Lichuangongzhu
March 5, 2025
During this trip to Chengdu, I stayed at three hotels, JW Marriott, Six Senses and Diaoyutai. Among them, Diaoyutai (now renamed Guanyin Yiyuntai Hotel) is the most expensive and the most expensive in Chengdu, about 2,500 per night.
It can be seen that the hardware configuration is quite good and of high quality in first-tier cities, and the French designer has excellent aesthetics. But just like the fundamentals of Chengdu, the hotel software and services are far from matching the hardware configuration.
The following is my nitpicking based on the premise that this is the most expensive hotel in Chengdu and even more expensive than Six Senses, which is known as one of the luxury hotels (it is even more "localized" and difficult to describe):
Since there is no welcome fruit dessert in the beautiful dessert box on the table, it is empty. Why put it there? One hour after checking in, an aunt timidly knocked on the door to come in and put the fruit. Isn't it unprofessional?
There are no napkins in the restaurant of this level of hotel.
The breakfast is small and the quality is simple, as shown in the picture.
The bar area in the room is full of crude snacks, and the tea bags are TA.

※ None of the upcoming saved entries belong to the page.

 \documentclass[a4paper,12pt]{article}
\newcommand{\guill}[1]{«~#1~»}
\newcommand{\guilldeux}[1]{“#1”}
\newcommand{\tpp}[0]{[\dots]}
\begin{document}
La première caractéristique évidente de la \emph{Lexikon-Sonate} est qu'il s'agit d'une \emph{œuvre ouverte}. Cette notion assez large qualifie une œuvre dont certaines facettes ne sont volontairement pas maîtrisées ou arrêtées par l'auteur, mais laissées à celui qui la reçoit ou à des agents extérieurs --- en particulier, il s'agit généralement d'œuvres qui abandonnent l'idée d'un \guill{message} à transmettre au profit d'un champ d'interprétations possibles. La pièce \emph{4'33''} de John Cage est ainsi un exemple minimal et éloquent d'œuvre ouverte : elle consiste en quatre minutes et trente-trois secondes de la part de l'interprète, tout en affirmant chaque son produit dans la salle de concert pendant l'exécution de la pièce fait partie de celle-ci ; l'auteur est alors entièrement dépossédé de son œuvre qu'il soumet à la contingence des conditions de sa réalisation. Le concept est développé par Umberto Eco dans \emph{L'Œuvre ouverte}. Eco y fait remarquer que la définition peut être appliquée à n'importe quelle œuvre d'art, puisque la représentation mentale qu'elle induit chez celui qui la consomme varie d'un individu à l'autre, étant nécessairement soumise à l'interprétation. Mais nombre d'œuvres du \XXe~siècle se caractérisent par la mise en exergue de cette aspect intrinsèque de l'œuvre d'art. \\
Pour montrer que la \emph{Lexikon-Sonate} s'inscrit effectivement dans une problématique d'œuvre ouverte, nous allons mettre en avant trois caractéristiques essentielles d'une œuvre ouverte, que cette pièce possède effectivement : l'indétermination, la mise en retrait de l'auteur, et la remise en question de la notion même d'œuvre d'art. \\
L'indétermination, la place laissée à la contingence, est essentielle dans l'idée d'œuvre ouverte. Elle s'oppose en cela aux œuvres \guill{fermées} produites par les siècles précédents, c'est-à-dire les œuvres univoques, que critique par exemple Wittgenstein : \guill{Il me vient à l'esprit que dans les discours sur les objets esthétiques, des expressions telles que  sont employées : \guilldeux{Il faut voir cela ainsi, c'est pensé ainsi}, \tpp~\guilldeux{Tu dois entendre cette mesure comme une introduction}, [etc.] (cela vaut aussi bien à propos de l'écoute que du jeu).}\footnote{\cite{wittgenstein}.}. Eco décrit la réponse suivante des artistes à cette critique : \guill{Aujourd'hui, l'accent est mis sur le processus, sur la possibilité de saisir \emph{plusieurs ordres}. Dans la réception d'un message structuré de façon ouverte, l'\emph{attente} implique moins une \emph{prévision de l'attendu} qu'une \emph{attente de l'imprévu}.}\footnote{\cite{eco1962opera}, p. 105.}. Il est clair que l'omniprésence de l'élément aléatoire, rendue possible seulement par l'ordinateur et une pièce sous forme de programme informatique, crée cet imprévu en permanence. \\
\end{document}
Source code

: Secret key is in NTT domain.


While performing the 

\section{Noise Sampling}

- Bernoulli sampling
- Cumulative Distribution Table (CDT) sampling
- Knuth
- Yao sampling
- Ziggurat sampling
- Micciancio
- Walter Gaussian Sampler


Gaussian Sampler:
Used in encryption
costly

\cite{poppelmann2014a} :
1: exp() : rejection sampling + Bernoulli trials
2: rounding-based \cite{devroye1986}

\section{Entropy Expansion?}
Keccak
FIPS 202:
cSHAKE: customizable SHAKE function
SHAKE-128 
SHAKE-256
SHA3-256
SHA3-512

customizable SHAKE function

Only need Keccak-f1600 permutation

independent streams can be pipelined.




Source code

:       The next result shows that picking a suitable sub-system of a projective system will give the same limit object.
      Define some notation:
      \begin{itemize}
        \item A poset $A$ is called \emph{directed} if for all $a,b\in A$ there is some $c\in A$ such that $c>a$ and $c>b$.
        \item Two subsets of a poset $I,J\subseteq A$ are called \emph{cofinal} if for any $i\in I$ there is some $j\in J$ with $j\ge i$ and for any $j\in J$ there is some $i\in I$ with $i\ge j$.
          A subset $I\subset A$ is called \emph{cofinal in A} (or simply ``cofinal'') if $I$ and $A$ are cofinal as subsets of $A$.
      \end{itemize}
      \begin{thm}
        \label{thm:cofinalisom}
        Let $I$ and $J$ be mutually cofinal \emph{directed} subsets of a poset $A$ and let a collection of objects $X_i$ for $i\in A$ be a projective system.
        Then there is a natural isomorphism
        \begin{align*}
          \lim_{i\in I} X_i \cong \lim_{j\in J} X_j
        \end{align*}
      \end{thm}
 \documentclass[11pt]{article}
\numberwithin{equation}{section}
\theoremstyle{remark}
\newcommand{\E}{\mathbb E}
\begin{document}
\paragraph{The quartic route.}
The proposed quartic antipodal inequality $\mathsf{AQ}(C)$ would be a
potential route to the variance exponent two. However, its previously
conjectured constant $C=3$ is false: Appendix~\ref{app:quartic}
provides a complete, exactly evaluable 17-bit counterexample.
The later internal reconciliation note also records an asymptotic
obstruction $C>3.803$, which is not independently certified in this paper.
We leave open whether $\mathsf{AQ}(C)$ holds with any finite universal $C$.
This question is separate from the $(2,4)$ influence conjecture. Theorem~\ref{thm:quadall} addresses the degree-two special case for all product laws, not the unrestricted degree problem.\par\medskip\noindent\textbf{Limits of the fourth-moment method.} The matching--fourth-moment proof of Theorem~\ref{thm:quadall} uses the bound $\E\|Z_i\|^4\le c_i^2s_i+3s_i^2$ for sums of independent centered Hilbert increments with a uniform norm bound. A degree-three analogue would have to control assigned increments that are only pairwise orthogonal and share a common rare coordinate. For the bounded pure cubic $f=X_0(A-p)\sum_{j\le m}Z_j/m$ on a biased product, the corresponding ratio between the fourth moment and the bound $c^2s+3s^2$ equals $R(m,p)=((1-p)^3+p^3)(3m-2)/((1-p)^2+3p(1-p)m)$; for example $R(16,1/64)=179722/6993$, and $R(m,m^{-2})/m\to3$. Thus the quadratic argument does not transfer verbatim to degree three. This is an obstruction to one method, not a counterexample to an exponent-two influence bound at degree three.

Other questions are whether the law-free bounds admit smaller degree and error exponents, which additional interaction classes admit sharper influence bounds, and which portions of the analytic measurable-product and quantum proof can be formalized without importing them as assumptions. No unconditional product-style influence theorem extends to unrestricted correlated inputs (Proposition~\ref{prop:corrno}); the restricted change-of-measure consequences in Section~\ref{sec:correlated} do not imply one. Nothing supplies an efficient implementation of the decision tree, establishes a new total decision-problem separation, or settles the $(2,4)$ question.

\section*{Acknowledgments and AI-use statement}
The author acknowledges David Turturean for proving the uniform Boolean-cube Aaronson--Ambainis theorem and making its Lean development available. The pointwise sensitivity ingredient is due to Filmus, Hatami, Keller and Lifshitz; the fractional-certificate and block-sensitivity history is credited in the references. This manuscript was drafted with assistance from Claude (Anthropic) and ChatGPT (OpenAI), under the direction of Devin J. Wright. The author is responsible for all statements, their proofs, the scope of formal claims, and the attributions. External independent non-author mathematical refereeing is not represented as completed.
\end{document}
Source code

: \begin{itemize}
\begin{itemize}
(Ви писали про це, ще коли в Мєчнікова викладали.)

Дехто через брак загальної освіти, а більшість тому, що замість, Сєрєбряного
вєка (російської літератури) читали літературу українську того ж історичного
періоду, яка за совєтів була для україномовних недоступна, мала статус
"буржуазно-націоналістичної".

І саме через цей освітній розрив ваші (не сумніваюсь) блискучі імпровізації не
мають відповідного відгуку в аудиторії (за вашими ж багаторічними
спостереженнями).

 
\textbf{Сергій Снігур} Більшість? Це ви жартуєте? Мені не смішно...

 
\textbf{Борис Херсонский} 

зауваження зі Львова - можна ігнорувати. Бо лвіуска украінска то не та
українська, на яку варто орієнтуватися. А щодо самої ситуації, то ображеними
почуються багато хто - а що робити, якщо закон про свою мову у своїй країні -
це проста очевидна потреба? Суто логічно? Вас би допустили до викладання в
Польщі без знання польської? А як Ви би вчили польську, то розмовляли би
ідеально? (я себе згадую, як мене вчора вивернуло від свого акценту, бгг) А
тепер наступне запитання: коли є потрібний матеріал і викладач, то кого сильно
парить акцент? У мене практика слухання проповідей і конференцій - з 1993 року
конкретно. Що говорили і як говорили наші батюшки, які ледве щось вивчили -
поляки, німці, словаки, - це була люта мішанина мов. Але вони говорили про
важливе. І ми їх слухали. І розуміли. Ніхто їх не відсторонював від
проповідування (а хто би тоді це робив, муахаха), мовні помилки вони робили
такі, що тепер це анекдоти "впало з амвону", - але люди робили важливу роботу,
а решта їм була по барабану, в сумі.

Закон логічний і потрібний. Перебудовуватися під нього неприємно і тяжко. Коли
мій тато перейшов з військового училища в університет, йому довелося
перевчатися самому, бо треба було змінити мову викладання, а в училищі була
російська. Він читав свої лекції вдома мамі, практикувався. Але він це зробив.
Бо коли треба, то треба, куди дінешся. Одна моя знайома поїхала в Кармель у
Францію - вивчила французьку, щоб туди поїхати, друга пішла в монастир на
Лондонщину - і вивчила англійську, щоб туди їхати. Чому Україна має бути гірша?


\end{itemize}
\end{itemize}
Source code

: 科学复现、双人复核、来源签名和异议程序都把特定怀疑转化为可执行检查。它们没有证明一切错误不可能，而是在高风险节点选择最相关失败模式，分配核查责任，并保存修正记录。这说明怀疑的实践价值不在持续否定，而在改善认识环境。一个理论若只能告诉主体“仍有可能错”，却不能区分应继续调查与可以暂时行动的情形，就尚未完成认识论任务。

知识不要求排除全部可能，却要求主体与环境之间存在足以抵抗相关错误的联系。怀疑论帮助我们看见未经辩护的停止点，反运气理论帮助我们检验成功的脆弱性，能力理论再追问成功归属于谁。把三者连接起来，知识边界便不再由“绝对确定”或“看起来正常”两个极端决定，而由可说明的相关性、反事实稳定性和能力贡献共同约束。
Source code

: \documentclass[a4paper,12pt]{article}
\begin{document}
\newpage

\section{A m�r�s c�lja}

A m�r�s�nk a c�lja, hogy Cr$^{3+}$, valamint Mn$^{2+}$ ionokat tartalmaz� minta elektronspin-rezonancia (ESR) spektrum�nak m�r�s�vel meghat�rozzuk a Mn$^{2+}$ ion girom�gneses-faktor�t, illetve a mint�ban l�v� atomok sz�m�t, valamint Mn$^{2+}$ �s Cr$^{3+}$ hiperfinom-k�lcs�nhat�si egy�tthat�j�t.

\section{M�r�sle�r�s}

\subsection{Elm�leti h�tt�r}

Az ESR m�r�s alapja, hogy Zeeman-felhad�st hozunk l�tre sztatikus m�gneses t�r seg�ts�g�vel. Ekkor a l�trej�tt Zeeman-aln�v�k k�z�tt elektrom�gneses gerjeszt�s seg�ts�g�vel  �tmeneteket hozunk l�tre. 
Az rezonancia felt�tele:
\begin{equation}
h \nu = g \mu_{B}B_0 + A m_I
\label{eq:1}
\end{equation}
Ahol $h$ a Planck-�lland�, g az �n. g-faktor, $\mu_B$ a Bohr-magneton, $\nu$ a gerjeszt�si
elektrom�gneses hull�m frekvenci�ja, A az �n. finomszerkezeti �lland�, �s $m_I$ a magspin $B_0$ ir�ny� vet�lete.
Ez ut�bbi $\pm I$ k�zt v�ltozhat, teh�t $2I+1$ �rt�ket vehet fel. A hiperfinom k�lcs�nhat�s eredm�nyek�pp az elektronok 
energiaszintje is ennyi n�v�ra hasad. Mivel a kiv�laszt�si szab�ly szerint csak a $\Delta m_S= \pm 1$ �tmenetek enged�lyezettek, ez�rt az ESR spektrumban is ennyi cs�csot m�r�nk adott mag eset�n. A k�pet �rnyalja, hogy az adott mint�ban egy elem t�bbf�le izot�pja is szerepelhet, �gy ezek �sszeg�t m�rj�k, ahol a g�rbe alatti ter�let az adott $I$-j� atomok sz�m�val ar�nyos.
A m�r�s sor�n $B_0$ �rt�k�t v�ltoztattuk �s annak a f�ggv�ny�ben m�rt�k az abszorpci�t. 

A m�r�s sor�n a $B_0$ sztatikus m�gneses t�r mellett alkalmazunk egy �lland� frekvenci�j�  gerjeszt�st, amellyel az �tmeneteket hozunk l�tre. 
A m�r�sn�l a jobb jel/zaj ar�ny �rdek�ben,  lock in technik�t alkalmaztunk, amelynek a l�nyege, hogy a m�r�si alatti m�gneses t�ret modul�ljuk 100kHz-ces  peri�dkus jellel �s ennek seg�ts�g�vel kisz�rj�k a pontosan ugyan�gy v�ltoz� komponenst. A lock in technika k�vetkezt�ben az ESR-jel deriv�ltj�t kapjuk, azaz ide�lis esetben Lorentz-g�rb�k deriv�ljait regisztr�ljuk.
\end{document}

Living on the third floor, the smell of oil smoke from breakfast on the first floor will spread to the room. It should not be because of the large gap in the door. I have said before that the original hardware foundation of this hotel is very good. I don’t know what the reason is.
After leaving the room, the hotel is dark and dirty. There is thick dust on the windowsill under the patio. There should be a landscape under the patio, but now it is paved with perfunctory stones. Just looking at this part of the patio, it is almost in a small local guesthouse in China.
After leaving the room, the hotel is dark and dirty. There is thick dust on the windowsill under the patio. There should be a garden landscape under the patio, but now it is paved with perfunctory stones. Just looking at this part of the patio, it is almost in a small local guesthouse in China.
The hotel is divided into two courtyards with a walking distance of 50 meters. One of the courtyards has no doorman, and the front desk is looming. Tourists on the street can break in. At night, the front desk was replaced by an old man. He is amiable and there is no standard hotel language. The problem is that this is not a homestay.
The overall service staff is probably a hastily graduated from a domestic tourism technical school with no experience in high-end hotel management. They are timid and enthusiastic, relying on the simple nature of the locals, but there is no standardized management process. The service is not on point, and they can't learn or understand the essence of the "French" style in this luxury hotel. It is estimated that they can serve domestic four-star hotels. There are several levels of cognition.
Update: On the second day of check-in, I received a notice from the hotel that breakfast was delivered to the room instead, and the restaurant would not prepare breakfast. The reason is self-evident: the main customer of the past few days, the ********* tour group, left, and there were only a few unlucky guests in the entire hotel, including me, so the cost of breakfast was saved as much as possible. This is the way of hospitality of the most expensive hotel in Chengdu.